#### What the task asks
Which lines of the listing hold the string "네트워크"? Copy those lines.

#### Input records
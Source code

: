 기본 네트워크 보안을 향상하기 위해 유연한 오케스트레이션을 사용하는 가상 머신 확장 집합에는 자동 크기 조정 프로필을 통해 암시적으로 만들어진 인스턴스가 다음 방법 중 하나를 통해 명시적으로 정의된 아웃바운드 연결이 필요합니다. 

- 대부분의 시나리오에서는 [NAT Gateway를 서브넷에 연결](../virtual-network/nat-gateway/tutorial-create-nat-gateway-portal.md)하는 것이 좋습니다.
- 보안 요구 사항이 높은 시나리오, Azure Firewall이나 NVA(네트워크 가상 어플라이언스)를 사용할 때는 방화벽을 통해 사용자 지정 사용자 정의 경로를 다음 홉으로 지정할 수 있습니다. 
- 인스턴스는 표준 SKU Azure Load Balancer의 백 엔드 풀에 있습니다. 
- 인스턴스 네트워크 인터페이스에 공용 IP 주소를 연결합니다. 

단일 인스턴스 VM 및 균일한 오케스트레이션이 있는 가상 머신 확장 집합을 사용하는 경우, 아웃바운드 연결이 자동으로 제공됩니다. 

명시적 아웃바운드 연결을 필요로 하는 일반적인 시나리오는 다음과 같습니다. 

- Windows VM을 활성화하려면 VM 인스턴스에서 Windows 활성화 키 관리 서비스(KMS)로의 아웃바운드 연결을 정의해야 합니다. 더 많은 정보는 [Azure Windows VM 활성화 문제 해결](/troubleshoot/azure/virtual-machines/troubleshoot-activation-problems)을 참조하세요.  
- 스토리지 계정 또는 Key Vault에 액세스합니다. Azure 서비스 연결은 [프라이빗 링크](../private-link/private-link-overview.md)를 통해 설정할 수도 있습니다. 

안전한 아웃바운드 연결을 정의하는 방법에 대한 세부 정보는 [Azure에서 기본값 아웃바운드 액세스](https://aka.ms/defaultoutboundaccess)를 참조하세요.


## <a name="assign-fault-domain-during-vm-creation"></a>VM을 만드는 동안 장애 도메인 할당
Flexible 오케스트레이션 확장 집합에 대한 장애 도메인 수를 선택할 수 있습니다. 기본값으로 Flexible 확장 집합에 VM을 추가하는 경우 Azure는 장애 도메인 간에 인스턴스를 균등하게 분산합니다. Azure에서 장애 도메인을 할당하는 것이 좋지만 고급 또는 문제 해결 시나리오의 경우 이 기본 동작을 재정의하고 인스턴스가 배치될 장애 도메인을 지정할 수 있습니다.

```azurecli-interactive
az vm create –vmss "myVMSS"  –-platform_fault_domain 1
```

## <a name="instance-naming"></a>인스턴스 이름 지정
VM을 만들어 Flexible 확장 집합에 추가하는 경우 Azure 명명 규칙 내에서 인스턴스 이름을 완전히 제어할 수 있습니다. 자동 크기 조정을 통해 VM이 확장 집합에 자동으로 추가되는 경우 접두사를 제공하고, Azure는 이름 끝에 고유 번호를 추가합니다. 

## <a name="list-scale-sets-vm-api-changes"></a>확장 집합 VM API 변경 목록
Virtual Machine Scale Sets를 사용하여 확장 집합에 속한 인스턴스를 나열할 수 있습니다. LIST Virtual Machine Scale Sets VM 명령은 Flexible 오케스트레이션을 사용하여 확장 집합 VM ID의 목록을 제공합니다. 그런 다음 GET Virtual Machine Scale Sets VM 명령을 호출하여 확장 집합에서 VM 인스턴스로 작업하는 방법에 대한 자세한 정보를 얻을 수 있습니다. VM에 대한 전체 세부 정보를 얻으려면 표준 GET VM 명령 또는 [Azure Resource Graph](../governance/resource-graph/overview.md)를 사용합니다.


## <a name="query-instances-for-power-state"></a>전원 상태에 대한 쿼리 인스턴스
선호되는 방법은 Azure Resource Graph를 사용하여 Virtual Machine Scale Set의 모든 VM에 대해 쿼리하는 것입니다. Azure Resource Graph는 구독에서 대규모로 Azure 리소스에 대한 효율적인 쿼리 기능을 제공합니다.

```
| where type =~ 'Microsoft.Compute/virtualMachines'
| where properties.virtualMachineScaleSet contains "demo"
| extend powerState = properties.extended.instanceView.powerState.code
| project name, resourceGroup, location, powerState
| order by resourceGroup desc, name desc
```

==

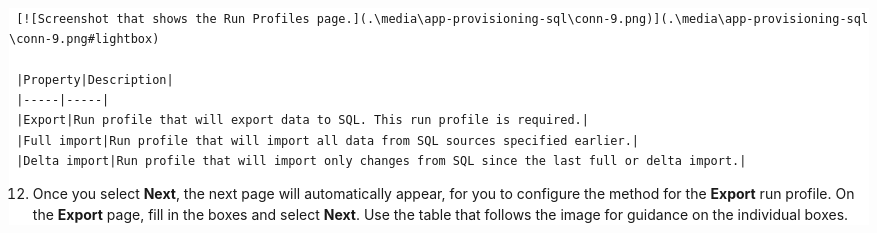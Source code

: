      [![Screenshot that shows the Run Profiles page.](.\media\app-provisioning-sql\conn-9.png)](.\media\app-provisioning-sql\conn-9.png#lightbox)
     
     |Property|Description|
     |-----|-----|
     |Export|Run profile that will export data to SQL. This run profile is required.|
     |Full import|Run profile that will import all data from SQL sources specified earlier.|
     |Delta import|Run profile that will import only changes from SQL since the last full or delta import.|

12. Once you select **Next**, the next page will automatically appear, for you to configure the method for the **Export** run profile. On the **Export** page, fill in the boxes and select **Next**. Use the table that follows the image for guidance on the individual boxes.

#### Answer to this exercise
: 기본 네트워크 보안을 향상하기 위해 유연한 오케스트레이션을 사용하는 가상 머신 확장 집합에는 자동 크기 조정 프로필을 통해 암시적으로 만들어진 인스턴스가 다음 방법 중 하나를 통해 명시적으로 정의된 아웃바운드 연결이 필요합니다. 
- 보안 요구 사항이 높은 시나리오, Azure Firewall이나 NVA(네트워크 가상 어플라이언스)를 사용할 때는 방화벽을 통해 사용자 지정 사용자 정의 경로를 다음 홉으로 지정할 수 있습니다. 
- 인스턴스 네트워크 인터페이스에 공용 IP 주소를 연결합니다. 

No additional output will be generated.